Separately, the Bush Administration has been working to settle a long-running political dispute between Azerbaijan and its neighbor Armenia. A settlement could result in ending the ban on American aid to Azerbaijan and improving oil company fortunes in the area. The Administration's efforts have impressed oil industry and other lobbyists, who in recent years have worked in vain to end the ban.

Former Rep. Robert Livingston, R-La., who was an ally of the oil industry and Azerbaijan when he was in the House, says a breakthrough is possible. Livingston, who through the Livingston Group now represents Turkey, which backs the Baku-Ceyhan pipeline, calls the ban "an arbitrary and capricious penalty on a nation that is critical" to America's developing more sources of energy. "I think that's got to change."
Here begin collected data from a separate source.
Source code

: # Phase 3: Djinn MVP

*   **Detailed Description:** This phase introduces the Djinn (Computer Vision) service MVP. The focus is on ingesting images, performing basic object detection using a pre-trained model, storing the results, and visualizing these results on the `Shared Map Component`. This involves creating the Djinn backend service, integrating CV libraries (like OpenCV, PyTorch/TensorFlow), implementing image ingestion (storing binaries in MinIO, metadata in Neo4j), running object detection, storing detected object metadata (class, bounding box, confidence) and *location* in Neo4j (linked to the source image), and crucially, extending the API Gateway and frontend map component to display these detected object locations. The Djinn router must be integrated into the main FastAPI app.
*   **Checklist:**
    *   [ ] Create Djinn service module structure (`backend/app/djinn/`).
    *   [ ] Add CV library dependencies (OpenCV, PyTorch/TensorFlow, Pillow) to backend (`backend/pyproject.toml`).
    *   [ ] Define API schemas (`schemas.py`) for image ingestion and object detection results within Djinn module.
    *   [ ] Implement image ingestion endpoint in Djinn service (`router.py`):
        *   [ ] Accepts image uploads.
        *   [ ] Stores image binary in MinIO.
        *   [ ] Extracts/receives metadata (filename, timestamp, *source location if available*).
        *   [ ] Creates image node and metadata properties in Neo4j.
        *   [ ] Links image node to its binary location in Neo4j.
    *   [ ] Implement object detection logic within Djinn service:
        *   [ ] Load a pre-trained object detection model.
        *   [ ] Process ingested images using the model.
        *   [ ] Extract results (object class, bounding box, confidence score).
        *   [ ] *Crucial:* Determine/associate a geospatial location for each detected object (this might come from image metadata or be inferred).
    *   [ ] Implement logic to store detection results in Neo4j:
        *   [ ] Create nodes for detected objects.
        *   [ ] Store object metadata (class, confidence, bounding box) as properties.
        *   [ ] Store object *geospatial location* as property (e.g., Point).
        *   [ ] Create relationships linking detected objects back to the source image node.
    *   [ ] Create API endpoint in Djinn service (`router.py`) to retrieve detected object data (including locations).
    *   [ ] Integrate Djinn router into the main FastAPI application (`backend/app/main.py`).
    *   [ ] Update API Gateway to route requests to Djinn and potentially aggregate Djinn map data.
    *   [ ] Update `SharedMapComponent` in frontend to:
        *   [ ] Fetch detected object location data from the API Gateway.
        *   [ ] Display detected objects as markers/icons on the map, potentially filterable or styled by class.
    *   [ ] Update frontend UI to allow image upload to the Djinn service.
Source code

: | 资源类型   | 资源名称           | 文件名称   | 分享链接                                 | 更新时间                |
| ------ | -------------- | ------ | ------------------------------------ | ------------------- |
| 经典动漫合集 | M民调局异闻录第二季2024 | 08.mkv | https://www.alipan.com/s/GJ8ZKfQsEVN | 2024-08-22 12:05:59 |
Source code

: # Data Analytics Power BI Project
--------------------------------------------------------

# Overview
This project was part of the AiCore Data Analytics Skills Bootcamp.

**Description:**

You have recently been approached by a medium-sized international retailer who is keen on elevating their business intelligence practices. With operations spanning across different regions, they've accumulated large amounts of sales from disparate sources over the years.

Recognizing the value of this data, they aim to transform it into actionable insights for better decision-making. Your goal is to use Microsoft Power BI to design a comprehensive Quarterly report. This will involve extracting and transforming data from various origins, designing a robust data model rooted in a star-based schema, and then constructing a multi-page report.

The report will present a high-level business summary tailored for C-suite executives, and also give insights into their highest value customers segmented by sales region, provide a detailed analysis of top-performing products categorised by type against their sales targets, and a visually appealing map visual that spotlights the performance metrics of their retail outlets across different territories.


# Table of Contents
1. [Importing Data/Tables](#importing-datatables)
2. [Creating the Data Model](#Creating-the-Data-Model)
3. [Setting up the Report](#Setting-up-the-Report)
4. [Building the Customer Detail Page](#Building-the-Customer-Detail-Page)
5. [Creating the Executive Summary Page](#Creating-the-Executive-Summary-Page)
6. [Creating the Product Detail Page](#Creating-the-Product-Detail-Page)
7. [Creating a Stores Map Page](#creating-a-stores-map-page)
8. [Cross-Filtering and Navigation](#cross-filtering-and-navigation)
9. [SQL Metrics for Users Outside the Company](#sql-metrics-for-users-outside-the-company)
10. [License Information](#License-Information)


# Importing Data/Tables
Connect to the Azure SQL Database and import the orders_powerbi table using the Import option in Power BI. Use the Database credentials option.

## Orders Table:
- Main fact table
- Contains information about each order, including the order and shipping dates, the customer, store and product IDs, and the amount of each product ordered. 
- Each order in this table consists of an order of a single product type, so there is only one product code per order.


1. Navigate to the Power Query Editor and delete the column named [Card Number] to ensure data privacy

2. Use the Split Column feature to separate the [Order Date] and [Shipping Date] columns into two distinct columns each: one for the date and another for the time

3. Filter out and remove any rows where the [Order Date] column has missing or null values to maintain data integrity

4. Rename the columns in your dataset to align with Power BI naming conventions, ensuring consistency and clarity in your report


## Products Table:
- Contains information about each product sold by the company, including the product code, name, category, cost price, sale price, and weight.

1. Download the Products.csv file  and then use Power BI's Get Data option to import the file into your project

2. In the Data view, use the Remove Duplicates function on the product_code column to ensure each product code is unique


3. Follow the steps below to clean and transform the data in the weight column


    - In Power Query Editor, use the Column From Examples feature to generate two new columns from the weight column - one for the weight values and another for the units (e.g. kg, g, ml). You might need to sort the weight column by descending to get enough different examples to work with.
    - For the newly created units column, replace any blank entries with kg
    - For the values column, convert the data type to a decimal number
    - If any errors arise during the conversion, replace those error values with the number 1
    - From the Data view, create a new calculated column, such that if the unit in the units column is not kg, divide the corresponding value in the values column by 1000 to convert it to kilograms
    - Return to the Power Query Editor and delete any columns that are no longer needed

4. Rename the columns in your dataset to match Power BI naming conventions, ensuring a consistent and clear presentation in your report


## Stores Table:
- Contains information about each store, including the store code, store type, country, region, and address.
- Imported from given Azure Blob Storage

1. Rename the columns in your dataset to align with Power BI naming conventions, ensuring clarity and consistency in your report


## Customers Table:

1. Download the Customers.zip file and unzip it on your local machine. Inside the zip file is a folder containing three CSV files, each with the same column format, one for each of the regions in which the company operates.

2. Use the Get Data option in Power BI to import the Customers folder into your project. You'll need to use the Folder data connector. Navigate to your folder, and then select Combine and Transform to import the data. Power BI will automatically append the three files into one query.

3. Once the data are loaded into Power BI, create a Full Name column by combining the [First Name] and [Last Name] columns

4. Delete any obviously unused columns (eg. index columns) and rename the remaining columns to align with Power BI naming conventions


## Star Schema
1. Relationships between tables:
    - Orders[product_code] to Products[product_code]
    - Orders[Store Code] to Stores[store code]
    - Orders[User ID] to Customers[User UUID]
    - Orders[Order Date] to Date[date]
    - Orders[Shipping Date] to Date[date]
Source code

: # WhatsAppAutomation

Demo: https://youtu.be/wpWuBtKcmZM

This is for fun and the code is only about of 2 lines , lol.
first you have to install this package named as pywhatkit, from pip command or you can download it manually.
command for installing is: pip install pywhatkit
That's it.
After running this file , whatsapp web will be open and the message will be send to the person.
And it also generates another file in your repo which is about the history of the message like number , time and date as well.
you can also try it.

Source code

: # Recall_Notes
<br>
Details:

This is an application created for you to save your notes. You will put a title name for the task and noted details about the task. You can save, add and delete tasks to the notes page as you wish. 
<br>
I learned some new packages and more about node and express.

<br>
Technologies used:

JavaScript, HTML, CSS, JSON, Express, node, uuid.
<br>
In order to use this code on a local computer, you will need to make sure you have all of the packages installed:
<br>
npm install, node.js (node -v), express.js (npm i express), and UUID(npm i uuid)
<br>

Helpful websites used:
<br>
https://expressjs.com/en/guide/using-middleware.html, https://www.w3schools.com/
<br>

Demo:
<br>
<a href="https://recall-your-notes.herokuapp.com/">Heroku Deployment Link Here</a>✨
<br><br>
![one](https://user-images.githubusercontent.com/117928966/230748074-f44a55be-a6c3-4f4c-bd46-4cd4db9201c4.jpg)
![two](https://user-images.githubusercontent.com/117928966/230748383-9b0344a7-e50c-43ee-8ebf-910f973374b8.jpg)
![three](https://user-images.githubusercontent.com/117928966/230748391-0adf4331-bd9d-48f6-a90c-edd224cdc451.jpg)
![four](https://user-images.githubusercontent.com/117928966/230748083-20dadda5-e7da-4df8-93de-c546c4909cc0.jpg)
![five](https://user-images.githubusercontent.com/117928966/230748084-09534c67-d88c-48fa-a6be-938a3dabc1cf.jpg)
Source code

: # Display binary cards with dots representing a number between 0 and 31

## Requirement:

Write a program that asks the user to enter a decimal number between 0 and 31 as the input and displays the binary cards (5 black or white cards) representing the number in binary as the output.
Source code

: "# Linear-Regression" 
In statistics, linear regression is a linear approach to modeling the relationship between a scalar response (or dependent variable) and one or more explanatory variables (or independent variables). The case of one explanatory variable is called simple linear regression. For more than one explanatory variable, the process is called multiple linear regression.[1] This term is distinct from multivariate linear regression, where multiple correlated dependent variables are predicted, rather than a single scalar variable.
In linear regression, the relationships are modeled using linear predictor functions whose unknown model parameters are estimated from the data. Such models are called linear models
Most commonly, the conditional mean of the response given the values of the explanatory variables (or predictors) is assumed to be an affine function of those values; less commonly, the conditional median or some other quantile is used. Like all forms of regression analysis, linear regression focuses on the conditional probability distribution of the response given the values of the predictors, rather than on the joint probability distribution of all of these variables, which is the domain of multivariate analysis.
Although he's not lobbying now on the issue, Livingston said he might get involved later this year. Livingston and former Rep. Toby Moffett, D-Conn., his partner in Livingston Moffett Global Consulting, a new venture, have been soliciting oil companies about starting a new Caspian coalition that could work on several high-profile issues.

Moffett thinks that business prospects may brighten this year because of congressional opposition to drilling domestically in such environmentally sensitive areas as the Arctic National Wildlife Refuge. "My feeling is that ANWR won't happen, and that this [killing the Azerbaijan aid ban] might be a nice pro- production vote."